WORK TO COMPLETE: Give the data again in full, with every character unchanged.

LISTED ENTRIES:
• • • • • • •

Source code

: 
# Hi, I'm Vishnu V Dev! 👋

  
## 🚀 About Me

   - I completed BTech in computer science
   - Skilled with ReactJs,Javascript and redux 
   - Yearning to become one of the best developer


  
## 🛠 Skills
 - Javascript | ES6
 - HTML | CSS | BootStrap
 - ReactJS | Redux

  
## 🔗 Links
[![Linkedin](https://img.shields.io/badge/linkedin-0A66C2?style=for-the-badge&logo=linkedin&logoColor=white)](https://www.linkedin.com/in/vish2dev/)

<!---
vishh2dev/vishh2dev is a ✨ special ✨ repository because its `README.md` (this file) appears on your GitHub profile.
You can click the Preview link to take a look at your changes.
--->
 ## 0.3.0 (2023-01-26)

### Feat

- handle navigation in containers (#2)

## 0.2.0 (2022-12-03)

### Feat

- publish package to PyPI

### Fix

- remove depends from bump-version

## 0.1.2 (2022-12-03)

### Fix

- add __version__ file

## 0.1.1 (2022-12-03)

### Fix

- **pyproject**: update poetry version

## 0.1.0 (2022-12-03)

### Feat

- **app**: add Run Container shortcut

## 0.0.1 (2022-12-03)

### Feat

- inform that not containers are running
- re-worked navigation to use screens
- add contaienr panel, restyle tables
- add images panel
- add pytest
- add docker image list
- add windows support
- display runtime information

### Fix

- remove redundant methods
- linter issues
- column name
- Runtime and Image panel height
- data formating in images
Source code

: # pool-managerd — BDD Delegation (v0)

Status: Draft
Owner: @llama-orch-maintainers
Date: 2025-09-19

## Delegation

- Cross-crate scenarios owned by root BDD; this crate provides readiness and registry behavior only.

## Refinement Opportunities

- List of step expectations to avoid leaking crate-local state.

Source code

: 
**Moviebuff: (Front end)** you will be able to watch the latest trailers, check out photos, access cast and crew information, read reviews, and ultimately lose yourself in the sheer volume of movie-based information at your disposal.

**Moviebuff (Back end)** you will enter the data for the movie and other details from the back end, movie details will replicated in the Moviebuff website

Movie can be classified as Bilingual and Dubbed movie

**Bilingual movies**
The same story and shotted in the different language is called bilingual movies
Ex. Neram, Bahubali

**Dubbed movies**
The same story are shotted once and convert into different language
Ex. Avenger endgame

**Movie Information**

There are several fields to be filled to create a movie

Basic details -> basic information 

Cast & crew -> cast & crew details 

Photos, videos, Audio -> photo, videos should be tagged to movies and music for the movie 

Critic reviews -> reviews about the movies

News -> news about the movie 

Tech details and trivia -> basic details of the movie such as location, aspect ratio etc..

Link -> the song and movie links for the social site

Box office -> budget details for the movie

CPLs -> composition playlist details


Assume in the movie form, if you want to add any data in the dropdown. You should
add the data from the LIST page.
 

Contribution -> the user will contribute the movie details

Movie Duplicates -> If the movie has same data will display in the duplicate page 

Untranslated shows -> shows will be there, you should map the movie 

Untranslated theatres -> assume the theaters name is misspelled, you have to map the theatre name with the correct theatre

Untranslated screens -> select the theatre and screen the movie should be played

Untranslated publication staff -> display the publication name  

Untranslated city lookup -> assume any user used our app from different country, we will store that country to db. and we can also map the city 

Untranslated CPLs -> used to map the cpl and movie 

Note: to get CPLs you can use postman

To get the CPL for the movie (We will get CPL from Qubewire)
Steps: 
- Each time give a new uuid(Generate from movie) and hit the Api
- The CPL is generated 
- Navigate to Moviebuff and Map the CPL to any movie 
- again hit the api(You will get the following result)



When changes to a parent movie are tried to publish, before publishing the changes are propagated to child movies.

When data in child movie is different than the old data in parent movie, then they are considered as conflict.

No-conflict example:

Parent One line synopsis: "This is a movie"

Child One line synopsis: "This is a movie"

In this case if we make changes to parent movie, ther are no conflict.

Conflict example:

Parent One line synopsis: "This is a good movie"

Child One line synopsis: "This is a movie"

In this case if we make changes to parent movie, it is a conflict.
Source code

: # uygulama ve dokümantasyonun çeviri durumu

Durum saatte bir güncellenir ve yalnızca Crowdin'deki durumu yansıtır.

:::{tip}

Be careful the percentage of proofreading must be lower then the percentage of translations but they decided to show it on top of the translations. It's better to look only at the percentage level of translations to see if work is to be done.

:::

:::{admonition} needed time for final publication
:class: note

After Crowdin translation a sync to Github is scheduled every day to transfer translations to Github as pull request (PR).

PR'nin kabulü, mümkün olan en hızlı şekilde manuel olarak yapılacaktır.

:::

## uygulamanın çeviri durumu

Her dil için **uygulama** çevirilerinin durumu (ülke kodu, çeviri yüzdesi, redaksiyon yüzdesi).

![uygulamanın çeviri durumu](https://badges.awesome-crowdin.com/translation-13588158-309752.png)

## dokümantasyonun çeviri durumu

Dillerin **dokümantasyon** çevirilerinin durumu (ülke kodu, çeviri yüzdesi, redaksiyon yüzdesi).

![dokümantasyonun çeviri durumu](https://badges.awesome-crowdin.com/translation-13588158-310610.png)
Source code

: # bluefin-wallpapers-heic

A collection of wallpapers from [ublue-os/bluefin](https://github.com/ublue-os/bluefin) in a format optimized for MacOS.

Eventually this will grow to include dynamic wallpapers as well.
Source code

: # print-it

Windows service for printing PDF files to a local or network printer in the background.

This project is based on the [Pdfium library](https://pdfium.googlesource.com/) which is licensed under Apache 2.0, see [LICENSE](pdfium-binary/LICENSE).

• • • • • • •

WRITTEN SOLUTION:
Source code

: 
# Hi, I'm Vishnu V Dev! 👋

  
## 🚀 About Me

   - I completed BTech in computer science
   - Skilled with ReactJs,Javascript and redux 
   - Yearning to become one of the best developer


  
## 🛠 Skills
 - Javascript | ES6
 - HTML | CSS | BootStrap
 - ReactJS | Redux

  
## 🔗 Links
[![Linkedin](https://img.shields.io/badge/linkedin-0A66C2?style=for-the-badge&logo=linkedin&logoColor=white)](https://www.linkedin.com/in/vish2dev/)

<!---
vishh2dev/vishh2dev is a ✨ special ✨ repository because its `README.md` (this file) appears on your GitHub profile.
You can click the Preview link to take a look at your changes.
--->
 ## 0.3.0 (2023-01-26)

### Feat

- handle navigation in containers (#2)

## 0.2.0 (2022-12-03)

### Feat

- publish package to PyPI

### Fix

- remove depends from bump-version

## 0.1.2 (2022-12-03)

### Fix

- add __version__ file

## 0.1.1 (2022-12-03)

### Fix

- **pyproject**: update poetry version

## 0.1.0 (2022-12-03)

### Feat

- **app**: add Run Container shortcut

## 0.0.1 (2022-12-03)

### Feat

- inform that not containers are running
- re-worked navigation to use screens
- add contaienr panel, restyle tables
- add images panel
- add pytest
- add docker image list
- add windows support
- display runtime information

### Fix

- remove redundant methods
- linter issues
- column name
- Runtime and Image panel height
- data formating in images
Source code

: # pool-managerd — BDD Delegation (v0)

Status: Draft
Owner: @llama-orch-maintainers
Date: 2025-09-19

## Delegation

- Cross-crate scenarios owned by root BDD; this crate provides readiness and registry behavior only.

## Refinement Opportunities

- List of step expectations to avoid leaking crate-local state.

Source code

: 
**Moviebuff: (Front end)** you will be able to watch the latest trailers, check out photos, access cast and crew information, read reviews, and ultimately lose yourself in the sheer volume of movie-based information at your disposal.

**Moviebuff (Back end)** you will enter the data for the movie and other details from the back end, movie details will replicated in the Moviebuff website

Movie can be classified as Bilingual and Dubbed movie

**Bilingual movies**
The same story and shotted in the different language is called bilingual movies
Ex. Neram, Bahubali

**Dubbed movies**
The same story are shotted once and convert into different language
Ex. Avenger endgame

**Movie Information**

There are several fields to be filled to create a movie

Basic details -> basic information 

Cast & crew -> cast & crew details 

Photos, videos, Audio -> photo, videos should be tagged to movies and music for the movie 

Critic reviews -> reviews about the movies

News -> news about the movie 

Tech details and trivia -> basic details of the movie such as location, aspect ratio etc..

Link -> the song and movie links for the social site

Box office -> budget details for the movie

CPLs -> composition playlist details


Assume in the movie form, if you want to add any data in the dropdown. You should
add the data from the LIST page.
 

Contribution -> the user will contribute the movie details

Movie Duplicates -> If the movie has same data will display in the duplicate page 

Untranslated shows -> shows will be there, you should map the movie 

Untranslated theatres -> assume the theaters name is misspelled, you have to map the theatre name with the correct theatre

Untranslated screens -> select the theatre and screen the movie should be played

Untranslated publication staff -> display the publication name  

Untranslated city lookup -> assume any user used our app from different country, we will store that country to db. and we can also map the city 

Untranslated CPLs -> used to map the cpl and movie 

Note: to get CPLs you can use postman

To get the CPL for the movie (We will get CPL from Qubewire)
Steps: 
- Each time give a new uuid(Generate from movie) and hit the Api
- The CPL is generated 
- Navigate to Moviebuff and Map the CPL to any movie 
- again hit the api(You will get the following result)



When changes to a parent movie are tried to publish, before publishing the changes are propagated to child movies.

When data in child movie is different than the old data in parent movie, then they are considered as conflict.

No-conflict example:

Parent One line synopsis: "This is a movie"

Child One line synopsis: "This is a movie"

In this case if we make changes to parent movie, ther are no conflict.

Conflict example:

Parent One line synopsis: "This is a good movie"

Child One line synopsis: "This is a movie"

In this case if we make changes to parent movie, it is a conflict.
Source code

: # uygulama ve dokümantasyonun çeviri durumu

Durum saatte bir güncellenir ve yalnızca Crowdin'deki durumu yansıtır.

:::{tip}

Be careful the percentage of proofreading must be lower then the percentage of translations but they decided to show it on top of the translations. It's better to look only at the percentage level of translations to see if work is to be done.

:::

:::{admonition} needed time for final publication
:class: note

After Crowdin translation a sync to Github is scheduled every day to transfer translations to Github as pull request (PR).

PR'nin kabulü, mümkün olan en hızlı şekilde manuel olarak yapılacaktır.

:::

## uygulamanın çeviri durumu

Her dil için **uygulama** çevirilerinin durumu (ülke kodu, çeviri yüzdesi, redaksiyon yüzdesi).

![uygulamanın çeviri durumu](https://badges.awesome-crowdin.com/translation-13588158-309752.png)

## dokümantasyonun çeviri durumu

Dillerin **dokümantasyon** çevirilerinin durumu (ülke kodu, çeviri yüzdesi, redaksiyon yüzdesi).

![dokümantasyonun çeviri durumu](https://badges.awesome-crowdin.com/translation-13588158-310610.png)
Source code

: # bluefin-wallpapers-heic

A collection of wallpapers from [ublue-os/bluefin](https://github.com/ublue-os/bluefin) in a format optimized for MacOS.

Eventually this will grow to include dynamic wallpapers as well.
Source code

: # print-it

Windows service for printing PDF files to a local or network printer in the background.

This project is based on the [Pdfium library](https://pdfium.googlesource.com/) which is licensed under Apache 2.0, see [LICENSE](pdfium-binary/LICENSE).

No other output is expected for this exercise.